IIPC debate: Tuesday 8.12., 16:15
Female Metal Vocal Expression. Jinjer: Progressive Metal and Alternative Femininity
Lori Burns, University of Ottawa
Online:
Join Zoom Meeting https://utu.zoom.us/j/66759851713
Meeting ID: 667 5985 1713
Join by SIP 66759851713@109.105.112.23666759851713@109.105.112.235
Join by H.323 109.105.112.236 109.105.112.235 Meeting ID: 667 5985 1713
Lori Burns is Professor and Director of the School of Music at the University of Ottawa. Her interdisciplinary research (funded by the Social Sciences and Humanities Council of Canada) merges cultural theory and musical analysis to explore representations of gender in the lyrical, musical and visual texts of popular music. She has published articles in edited collections published by Ashgate, Bloomsbury, Cambridge, Garland, Oxford, Routledge, and the University of Michigan Press, as well as in leading journals (Popular Music, Popular Music and Society, The Journal for Music, Sound, and Moving Image, Studies in Music, Music Theory Spectrum, Music Theory Online and The Journal for Music Theory). Her book on popular music, Disruptive Divas: Critical and Analytical Essays on Feminism, Identity, and Popular Music (Routledge Press, 2002) won the Pauline Alderman Award from the International Alliance for Women in Music (2005). She was a founding co-editor of the Tracking Pop Series of the University of Michigan Press and is now serving as co-editor of the Ashgate Popular and Folk Music Series.
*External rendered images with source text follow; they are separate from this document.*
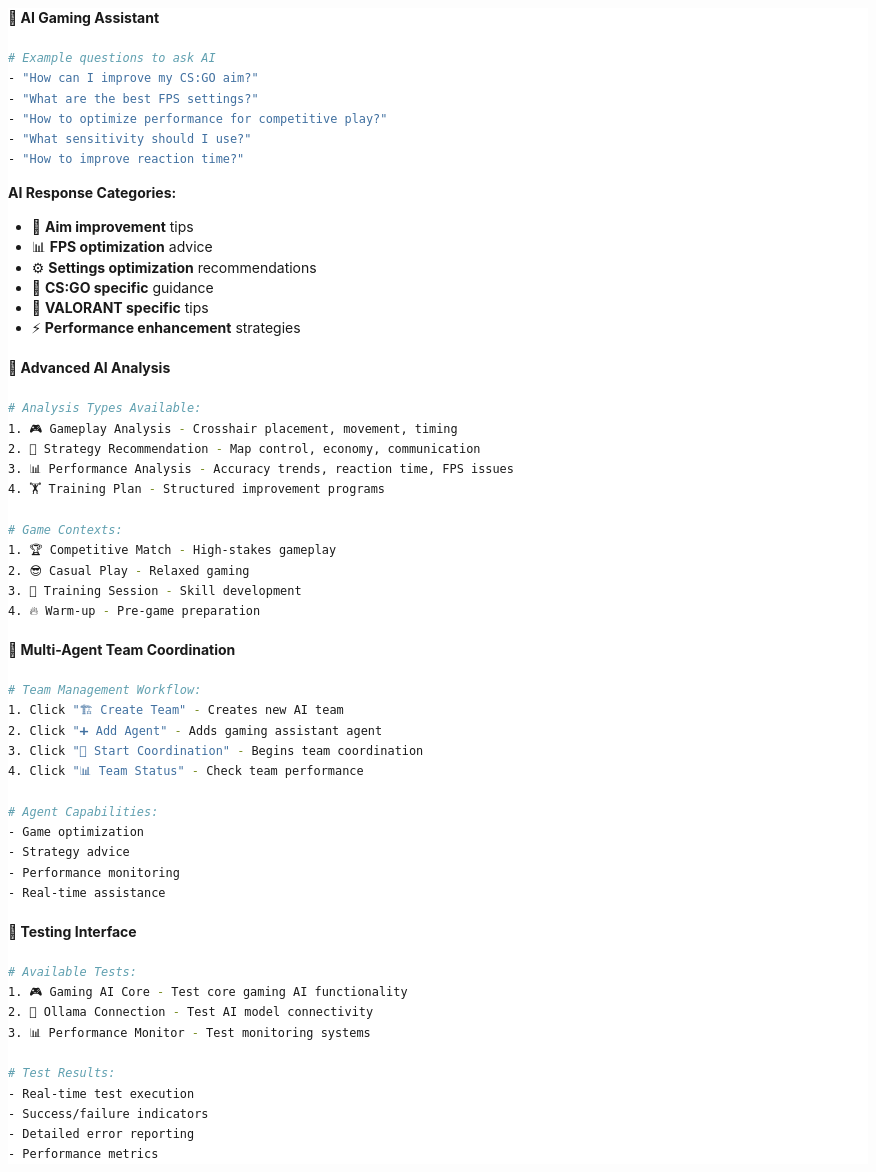 #### **🤖 AI Gaming Assistant**
```bash
# Example questions to ask AI
- "How can I improve my CS:GO aim?"
- "What are the best FPS settings?"
- "How to optimize performance for competitive play?"
- "What sensitivity should I use?"
- "How to improve reaction time?"
```

**AI Response Categories:**
- 🎯 **Aim improvement** tips
- 📊 **FPS optimization** advice
- ⚙️ **Settings optimization** recommendations
- 🔫 **CS:GO specific** guidance
- 🎯 **VALORANT specific** tips
- ⚡ **Performance enhancement** strategies

#### **🧠 Advanced AI Analysis**
```bash
# Analysis Types Available:
1. 🎮 Gameplay Analysis - Crosshair placement, movement, timing
2. 🎯 Strategy Recommendation - Map control, economy, communication
3. 📊 Performance Analysis - Accuracy trends, reaction time, FPS issues
4. 🏋️ Training Plan - Structured improvement programs

# Game Contexts:
1. 🏆 Competitive Match - High-stakes gameplay
2. 😎 Casual Play - Relaxed gaming
3. 🎯 Training Session - Skill development
4. 🔥 Warm-up - Pre-game preparation
```

#### **👥 Multi-Agent Team Coordination**
```bash
# Team Management Workflow:
1. Click "🏗️ Create Team" - Creates new AI team
2. Click "➕ Add Agent" - Adds gaming assistant agent
3. Click "🎯 Start Coordination" - Begins team coordination
4. Click "📊 Team Status" - Check team performance

# Agent Capabilities:
- Game optimization
- Strategy advice
- Performance monitoring
- Real-time assistance
```

#### **🧪 Testing Interface**
```bash
# Available Tests:
1. 🎮 Gaming AI Core - Test core gaming AI functionality
2. 🤖 Ollama Connection - Test AI model connectivity
3. 📊 Performance Monitor - Test monitoring systems

# Test Results:
- Real-time test execution
- Success/failure indicators
- Detailed error reporting
- Performance metrics
```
She is also Associate Editor of the journal Music Theory Spectrum.
Abstract:
In the context of female performance in heavy metal bands—globally at the level of 3% (Berkers & Schaap 2018, 103-104)—my recent work examines the contributions of female vocalists to the metal subgenres. Using case studies, I realize two research objectives: 1) to analyze multimodal performance expression of female vocalists in metal music; and 2) to complicate the conventional understanding of extreme gender subjectivities (hypermasculinity and hyperfemininity) in metal subgenres. Heavy metal scholarship affirms the genre to be dominated by male performers (Walser 1993; Weinstein 2000) and points to the preponderance of patriarchal values and hypermasculinity, with the performance content contributing to an aesthetic production of misogyny, power, and intensity (Barron 2007; Kummer 2016; Overell 2013, 2014; Rafalovich 2006; Walser 1993; Weinstein 1991, 2009). The notion of heavy metal as a hegemonic discourse exhibiting “fantasies of masculine virtuosity and control” (Walser 1993, 108-109) has been queried by recent scholars who reveal metal to support a range of gendered and sexualized subjectivities (Clifford-Napoleone 2015; Kahn-Harris 2007). I examine how extreme vocalists navigate the hypermasculine discourse of death metal to express an alternative gendered subjectivity. Recognizing the dearth of music analysis for extreme vocal expression (Smialek 2015), and a recent appeal for scholars to “ground a constructed perspective of masculinity from examples in heavy metal itself” (Scott 2016, 122), this study analyzes the work of a female extreme metal vocalist within the subgenre of progressive metal. I adopt a rigorous analytic model for words, music, and images and illustrate how the expressive strategies of Tatiana Shmailyuk (of the band Jinjer) challenges the hegemonic norms of metal.